5.Quit worrying. This is the best gift I have taught myself. Worrying is a waste of time. Take control of what you can and know that whatever is keeping you up at night is going to work itself out. Worrying isn’t going to change things. It won’t make the problem go away, it won’t make you feel better all it does is take precious time away. Life is way too short to waste your time worrying.
6. Quit beating yourself up. Quit calling yourself, too fat, too skinny, too old, too young or not smart enough. Believe in yourself. A healthy diet and exercise can fit in this category. They help to clear your mind and just make you feel better. You don’t have to run a marathon. Just do something. It’s not about being skinny. It’s about eating better as often as you can and not beating yourself up if you don’t. If you mess up just get back on the program.
7.Finally, giving it back and paying it forward. That also makes you feel better. I’m not just talking about being charitable.This one’s for the ladies out there. I really feel if you’re a woman it’s especially important to support other women. Since I left, got fired, oh whatever, from my TV station, I have been amazed at my support network of women. No jealousy, no competition with each other, we just want to help each other out and it feels good. And more importantly let’s teach our daughters to do the same with their girlfriends.
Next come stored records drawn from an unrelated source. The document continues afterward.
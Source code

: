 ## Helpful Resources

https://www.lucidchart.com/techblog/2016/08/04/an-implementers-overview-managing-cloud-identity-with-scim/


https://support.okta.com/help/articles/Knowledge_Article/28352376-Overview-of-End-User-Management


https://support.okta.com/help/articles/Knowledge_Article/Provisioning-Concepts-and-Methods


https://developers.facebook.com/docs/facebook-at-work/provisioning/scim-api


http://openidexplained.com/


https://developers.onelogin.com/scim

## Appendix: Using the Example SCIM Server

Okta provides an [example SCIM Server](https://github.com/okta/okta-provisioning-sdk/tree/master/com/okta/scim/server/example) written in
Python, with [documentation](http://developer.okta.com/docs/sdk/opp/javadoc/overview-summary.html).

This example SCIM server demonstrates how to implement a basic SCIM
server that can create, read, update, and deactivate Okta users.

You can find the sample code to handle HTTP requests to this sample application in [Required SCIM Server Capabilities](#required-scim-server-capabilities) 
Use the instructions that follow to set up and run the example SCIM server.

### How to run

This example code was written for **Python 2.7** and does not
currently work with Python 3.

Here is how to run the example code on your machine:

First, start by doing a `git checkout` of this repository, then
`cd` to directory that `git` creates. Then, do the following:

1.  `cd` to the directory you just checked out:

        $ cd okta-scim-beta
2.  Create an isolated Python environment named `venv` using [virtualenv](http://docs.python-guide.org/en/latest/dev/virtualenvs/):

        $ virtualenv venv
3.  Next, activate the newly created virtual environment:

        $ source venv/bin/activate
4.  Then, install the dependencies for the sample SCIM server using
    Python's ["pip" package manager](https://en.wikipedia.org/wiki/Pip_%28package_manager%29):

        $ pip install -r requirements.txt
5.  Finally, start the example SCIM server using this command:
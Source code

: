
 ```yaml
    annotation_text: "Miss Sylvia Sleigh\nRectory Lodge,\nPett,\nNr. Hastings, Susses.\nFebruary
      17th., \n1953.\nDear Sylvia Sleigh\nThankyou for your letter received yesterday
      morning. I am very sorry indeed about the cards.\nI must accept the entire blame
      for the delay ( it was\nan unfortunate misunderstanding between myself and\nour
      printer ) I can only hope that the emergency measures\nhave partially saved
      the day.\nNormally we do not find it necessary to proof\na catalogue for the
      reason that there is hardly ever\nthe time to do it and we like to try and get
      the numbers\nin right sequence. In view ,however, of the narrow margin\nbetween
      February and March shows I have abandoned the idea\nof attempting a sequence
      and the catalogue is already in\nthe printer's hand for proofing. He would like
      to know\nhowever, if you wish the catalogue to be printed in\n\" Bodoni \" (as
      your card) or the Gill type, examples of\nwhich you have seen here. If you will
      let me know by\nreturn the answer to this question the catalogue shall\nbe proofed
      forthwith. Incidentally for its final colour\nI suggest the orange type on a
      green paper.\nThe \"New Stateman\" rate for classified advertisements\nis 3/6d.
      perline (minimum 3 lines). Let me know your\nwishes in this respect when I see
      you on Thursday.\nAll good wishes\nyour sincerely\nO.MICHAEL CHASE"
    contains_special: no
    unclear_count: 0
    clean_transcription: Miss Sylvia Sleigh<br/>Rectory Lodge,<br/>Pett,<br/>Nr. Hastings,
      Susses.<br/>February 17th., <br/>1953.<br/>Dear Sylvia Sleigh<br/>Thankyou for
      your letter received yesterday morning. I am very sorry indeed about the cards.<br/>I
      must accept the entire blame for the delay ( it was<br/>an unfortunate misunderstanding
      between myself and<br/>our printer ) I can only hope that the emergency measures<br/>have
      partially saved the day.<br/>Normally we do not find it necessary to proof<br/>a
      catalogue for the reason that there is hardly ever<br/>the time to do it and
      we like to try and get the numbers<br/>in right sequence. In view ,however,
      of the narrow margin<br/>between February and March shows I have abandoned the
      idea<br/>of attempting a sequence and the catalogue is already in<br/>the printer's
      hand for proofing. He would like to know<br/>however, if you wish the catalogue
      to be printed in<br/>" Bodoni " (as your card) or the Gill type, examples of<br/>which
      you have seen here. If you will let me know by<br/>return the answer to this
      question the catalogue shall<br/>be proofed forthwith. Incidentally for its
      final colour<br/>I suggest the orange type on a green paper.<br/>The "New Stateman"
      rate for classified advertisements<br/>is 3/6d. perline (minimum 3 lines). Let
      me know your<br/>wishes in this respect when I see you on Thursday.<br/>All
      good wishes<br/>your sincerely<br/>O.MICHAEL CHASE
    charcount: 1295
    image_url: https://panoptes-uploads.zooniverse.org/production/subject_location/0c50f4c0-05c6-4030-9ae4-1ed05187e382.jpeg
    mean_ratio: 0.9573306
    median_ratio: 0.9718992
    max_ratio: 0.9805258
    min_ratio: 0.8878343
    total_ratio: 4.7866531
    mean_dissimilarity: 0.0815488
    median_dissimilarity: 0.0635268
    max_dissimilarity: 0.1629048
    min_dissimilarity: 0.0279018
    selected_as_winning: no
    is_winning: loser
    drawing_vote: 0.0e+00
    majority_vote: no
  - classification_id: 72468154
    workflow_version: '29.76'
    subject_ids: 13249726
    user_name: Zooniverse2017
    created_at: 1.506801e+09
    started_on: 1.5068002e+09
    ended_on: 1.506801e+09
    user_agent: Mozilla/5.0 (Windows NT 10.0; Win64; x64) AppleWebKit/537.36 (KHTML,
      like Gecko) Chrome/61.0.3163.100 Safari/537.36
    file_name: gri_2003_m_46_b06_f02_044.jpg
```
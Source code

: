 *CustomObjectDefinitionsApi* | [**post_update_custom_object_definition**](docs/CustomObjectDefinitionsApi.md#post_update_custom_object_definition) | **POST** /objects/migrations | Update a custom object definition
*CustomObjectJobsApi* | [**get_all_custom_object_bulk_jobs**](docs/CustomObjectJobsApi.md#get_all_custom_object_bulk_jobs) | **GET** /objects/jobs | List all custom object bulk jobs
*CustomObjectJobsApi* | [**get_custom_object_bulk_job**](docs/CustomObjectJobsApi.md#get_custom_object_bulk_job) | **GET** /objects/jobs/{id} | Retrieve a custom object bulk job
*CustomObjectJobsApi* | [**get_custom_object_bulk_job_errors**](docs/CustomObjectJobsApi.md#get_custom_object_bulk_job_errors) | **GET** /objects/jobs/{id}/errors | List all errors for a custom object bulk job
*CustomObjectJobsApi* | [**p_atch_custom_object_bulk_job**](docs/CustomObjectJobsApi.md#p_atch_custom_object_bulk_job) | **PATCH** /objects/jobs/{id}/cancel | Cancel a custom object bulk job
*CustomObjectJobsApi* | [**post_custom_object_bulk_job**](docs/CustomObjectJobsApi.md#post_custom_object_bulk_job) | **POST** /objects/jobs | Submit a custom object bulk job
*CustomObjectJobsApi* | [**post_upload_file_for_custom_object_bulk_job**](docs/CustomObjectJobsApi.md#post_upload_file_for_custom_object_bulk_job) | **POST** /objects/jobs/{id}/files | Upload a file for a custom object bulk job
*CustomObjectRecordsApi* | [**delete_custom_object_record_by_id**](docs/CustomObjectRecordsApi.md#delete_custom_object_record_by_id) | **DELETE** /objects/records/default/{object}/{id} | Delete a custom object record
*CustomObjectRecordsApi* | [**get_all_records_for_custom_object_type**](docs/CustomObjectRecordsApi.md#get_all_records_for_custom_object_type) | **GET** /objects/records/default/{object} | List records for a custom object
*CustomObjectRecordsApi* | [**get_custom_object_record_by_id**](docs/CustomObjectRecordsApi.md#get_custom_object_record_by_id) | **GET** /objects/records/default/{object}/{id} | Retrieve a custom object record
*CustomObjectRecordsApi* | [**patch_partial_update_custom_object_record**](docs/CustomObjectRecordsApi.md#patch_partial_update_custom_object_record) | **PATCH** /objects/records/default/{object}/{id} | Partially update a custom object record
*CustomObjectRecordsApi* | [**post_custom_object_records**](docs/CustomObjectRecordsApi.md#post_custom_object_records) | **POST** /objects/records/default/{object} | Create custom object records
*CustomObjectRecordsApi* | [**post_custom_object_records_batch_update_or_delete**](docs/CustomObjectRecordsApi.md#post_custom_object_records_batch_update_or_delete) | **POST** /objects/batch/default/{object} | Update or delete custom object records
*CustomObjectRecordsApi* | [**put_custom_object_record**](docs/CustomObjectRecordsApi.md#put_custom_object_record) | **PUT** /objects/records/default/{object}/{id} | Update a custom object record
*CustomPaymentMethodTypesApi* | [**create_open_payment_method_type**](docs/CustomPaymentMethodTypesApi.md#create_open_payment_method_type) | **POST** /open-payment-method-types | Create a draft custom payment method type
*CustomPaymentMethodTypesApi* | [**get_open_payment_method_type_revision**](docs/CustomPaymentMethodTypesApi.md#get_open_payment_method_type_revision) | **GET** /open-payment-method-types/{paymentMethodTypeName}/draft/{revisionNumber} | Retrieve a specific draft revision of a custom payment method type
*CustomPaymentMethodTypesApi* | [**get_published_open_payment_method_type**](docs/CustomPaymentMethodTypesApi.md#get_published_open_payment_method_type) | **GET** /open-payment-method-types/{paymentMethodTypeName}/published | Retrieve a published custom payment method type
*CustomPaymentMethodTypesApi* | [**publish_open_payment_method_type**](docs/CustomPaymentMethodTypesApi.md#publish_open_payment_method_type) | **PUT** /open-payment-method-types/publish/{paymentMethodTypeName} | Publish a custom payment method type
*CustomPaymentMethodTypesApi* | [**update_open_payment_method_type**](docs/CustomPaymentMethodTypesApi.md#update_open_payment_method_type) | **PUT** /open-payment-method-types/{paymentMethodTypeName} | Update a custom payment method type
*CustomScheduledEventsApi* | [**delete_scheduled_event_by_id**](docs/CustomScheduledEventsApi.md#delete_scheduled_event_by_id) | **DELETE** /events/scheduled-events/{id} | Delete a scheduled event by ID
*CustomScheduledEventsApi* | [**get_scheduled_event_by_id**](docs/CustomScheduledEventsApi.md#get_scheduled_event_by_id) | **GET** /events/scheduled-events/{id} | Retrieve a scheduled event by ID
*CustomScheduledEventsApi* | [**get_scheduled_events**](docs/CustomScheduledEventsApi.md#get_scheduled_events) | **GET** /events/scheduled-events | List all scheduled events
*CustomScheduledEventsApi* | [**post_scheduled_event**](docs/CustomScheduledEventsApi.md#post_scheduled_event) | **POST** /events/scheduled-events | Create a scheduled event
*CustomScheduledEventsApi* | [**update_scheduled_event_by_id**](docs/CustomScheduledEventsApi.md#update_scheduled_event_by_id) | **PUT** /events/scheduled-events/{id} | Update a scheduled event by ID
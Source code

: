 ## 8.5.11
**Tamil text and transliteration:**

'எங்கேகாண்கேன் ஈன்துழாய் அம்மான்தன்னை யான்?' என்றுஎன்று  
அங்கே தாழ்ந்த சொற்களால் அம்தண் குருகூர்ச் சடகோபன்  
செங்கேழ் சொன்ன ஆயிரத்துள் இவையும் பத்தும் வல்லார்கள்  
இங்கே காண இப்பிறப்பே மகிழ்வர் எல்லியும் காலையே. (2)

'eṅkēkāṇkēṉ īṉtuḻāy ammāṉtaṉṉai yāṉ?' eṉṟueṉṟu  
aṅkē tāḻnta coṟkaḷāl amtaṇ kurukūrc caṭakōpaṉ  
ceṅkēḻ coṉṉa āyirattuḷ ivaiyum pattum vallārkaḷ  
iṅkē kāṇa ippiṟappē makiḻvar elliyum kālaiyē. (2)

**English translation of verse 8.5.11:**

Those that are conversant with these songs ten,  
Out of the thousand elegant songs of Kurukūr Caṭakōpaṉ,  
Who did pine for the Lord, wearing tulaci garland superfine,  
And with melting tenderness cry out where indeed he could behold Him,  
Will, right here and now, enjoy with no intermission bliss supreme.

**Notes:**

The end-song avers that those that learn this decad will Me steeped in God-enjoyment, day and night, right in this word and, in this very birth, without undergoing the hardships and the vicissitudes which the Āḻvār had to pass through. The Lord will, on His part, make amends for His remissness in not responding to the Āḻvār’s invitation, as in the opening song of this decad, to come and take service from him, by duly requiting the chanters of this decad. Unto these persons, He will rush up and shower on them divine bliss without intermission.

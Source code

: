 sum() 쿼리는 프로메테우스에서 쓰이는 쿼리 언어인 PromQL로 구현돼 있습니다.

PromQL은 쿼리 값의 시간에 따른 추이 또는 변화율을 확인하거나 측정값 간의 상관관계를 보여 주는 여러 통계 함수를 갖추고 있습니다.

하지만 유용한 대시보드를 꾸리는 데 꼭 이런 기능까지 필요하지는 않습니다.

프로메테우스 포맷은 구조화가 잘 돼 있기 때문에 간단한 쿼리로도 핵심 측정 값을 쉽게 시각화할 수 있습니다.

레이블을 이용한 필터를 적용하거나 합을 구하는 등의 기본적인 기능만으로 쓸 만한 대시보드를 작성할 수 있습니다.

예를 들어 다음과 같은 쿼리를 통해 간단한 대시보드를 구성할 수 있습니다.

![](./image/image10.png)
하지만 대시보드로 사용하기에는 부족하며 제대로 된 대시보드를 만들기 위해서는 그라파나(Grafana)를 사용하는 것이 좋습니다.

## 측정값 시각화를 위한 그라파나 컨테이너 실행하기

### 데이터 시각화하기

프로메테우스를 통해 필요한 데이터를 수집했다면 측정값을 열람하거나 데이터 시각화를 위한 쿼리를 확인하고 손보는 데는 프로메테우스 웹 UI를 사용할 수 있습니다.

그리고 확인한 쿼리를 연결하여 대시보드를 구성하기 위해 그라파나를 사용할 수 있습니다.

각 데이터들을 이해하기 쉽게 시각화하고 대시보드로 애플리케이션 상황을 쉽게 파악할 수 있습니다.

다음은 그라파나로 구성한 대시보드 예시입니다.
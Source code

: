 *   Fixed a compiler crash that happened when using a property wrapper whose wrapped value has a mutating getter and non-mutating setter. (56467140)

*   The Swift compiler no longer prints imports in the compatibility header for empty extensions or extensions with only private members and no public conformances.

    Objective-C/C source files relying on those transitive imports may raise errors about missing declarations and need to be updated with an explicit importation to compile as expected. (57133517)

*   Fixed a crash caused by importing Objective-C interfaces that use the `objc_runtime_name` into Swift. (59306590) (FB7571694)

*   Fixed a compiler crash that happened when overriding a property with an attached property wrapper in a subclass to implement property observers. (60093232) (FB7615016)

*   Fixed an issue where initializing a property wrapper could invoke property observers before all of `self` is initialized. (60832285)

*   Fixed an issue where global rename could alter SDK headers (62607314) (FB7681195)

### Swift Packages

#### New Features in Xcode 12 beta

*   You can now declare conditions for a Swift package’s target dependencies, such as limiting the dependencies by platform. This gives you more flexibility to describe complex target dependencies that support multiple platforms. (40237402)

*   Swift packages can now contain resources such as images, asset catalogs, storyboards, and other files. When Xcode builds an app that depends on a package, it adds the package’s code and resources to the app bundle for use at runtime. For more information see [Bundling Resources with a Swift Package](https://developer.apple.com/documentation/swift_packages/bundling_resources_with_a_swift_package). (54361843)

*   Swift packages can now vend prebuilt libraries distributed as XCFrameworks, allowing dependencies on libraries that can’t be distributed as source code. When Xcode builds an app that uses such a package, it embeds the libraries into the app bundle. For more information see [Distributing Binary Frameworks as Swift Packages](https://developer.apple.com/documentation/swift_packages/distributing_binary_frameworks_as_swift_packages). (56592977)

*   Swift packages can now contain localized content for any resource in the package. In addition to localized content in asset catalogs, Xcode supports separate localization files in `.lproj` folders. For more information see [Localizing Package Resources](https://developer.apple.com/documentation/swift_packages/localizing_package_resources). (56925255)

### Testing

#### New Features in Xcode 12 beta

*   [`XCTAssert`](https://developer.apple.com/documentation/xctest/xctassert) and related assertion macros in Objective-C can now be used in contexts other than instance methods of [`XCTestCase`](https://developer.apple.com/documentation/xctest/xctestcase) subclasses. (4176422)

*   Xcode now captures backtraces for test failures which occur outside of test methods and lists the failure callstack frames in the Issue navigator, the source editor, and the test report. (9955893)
They need to know they are not in competition with their friends.
So that’s Sylvia’s 7 Daily Steps to a Happier Healthier Me. Maybe they don’t work for you but try to come up with your own list and make an effort to live by them every single day. Just remember in order to be the healthiest and happiest you can be even in the face of adversity it’s your attitude that makes the difference. You are your biggest cheerleader as trite and as simple or as stupid as it it may sound. Try it. It can’t hurt. You might even find it works.